Empire State Manufacturing Survey Activity Surges in April
The first of many Fed manufacturing PMIs for April also came out last week describing firms' activity in the New York State, the Empire State Manufacturing Survey. These responses were received in the first week of April, about a month and a week from the beginning of the war in Ukraine. The General Business Conditions index saw a huge bounce from -11.8 to 24.6 boosted by a 36.3 pts jump in the New Orders index and a 41.9 pts jump in the Shipments index. This meant firms in New York reverted from a slight contraction in demand and production in March to a strong pace of growth in April. If the negative March numbers were representative of the effects of the war in Ukraine, they were very temporary.

If manufacturing firms did see an expansion in production and stronger demand, they saw it at with higher input inflation. The Prices Paid index accelerated to its higher reading of all time in April at 86.4. This was a jump of 12.6 pts from an already elevated reading of 73.8 in March. This was likely due to the surge in energy prices reported throughout March, a consequence of the Ukraine-Russia conflict that will continue to be cited. The situation has also lead to a worsening in optimism for the next 6 months. The forward-looking General Business Conditions index fell -21.4 pts but remained in positive territory at 15.2.
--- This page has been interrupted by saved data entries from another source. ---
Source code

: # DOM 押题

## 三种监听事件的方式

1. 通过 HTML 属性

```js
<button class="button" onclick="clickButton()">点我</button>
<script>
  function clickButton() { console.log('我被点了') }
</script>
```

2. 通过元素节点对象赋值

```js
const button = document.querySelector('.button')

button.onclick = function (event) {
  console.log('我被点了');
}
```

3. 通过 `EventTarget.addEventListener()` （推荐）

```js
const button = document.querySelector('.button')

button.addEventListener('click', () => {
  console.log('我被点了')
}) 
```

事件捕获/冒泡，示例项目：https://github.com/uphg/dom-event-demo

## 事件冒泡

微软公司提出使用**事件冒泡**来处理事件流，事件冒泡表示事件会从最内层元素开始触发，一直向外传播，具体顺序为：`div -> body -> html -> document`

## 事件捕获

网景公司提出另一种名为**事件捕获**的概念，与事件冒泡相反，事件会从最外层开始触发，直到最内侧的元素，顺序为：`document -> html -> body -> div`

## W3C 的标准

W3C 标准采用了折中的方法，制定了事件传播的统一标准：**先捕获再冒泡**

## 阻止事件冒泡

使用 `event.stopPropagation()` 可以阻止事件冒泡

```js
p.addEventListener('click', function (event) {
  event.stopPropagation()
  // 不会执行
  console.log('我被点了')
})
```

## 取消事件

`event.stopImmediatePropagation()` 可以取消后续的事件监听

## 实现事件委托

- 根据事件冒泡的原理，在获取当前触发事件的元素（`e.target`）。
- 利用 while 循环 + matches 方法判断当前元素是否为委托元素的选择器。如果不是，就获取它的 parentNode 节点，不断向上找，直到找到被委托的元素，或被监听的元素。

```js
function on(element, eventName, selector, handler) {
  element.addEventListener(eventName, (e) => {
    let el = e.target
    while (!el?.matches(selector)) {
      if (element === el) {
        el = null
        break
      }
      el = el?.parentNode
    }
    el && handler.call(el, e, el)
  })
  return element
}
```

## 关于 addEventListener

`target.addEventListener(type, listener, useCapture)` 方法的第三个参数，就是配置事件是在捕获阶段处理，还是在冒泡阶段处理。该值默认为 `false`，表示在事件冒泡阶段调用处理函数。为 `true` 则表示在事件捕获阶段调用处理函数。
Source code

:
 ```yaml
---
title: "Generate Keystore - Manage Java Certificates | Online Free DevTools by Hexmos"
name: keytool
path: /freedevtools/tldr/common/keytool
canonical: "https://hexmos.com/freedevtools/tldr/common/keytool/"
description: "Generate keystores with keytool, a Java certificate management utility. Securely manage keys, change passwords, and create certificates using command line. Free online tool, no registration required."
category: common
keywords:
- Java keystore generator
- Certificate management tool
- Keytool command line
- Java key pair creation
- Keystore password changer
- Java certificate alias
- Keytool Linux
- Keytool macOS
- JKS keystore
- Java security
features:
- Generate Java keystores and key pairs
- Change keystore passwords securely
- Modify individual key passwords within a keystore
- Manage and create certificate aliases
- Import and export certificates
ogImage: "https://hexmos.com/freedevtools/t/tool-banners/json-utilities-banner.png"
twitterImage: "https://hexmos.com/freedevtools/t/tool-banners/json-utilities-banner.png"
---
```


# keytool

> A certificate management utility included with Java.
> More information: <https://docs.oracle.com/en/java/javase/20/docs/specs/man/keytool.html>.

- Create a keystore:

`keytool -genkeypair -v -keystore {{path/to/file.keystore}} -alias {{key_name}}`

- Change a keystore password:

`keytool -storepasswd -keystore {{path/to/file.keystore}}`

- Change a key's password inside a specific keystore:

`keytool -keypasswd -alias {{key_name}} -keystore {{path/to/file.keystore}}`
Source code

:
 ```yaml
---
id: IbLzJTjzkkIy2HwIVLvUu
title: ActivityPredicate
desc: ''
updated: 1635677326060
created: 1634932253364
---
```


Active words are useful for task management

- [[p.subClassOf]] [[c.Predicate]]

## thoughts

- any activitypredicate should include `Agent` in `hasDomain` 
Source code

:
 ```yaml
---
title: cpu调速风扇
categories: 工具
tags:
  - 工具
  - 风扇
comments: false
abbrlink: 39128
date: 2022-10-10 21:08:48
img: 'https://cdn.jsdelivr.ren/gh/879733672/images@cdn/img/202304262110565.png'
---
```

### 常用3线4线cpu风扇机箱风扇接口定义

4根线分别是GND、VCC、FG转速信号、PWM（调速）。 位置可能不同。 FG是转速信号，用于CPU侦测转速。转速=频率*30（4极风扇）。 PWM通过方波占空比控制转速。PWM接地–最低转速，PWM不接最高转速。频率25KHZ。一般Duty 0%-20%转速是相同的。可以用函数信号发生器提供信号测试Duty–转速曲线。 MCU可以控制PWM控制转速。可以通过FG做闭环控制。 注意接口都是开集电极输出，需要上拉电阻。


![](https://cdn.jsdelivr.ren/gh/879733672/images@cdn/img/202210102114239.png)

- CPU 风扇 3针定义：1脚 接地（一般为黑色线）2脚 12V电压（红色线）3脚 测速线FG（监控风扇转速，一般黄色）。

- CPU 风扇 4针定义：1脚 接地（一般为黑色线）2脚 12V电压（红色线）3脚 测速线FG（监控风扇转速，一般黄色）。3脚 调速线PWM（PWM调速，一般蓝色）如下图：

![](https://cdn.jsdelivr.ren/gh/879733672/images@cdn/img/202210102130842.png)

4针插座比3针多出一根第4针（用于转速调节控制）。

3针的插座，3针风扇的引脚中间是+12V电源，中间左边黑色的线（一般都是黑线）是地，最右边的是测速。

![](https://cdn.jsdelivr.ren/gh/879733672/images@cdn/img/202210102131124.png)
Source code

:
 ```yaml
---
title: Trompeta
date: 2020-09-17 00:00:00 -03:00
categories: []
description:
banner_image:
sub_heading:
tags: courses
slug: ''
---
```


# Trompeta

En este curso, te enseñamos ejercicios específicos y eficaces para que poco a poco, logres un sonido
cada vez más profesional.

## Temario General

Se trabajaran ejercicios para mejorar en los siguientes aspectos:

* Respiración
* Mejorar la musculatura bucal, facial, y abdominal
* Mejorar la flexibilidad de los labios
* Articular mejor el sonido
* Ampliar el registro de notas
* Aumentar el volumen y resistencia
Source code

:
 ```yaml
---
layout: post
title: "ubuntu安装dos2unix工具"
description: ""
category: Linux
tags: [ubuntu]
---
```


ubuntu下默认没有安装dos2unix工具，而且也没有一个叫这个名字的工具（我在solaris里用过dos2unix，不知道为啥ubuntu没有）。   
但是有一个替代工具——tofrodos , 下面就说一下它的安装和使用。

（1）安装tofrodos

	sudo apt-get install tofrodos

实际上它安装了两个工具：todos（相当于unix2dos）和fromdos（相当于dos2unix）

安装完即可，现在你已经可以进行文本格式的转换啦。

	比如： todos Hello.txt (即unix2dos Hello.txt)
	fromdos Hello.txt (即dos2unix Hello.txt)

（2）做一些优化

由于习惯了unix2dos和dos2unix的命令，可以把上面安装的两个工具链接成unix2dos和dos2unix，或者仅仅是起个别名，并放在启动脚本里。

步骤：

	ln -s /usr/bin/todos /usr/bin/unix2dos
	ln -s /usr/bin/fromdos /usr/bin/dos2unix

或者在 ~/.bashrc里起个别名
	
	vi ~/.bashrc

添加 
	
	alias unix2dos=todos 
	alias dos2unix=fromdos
It seems that so far the US economy is doing all right. Of course, there is a lot of data to come through to help better describe the consequences of the war across the globe, but the above two reports suggest positive surprises on the way. This trend would be pleasant news for the FOMC board who is planning a path of policy normalization for the rest of the year. Avoiding potential snags in the next few months could mean the difference between slow growth and a full on recession as the Fed funds rate rises.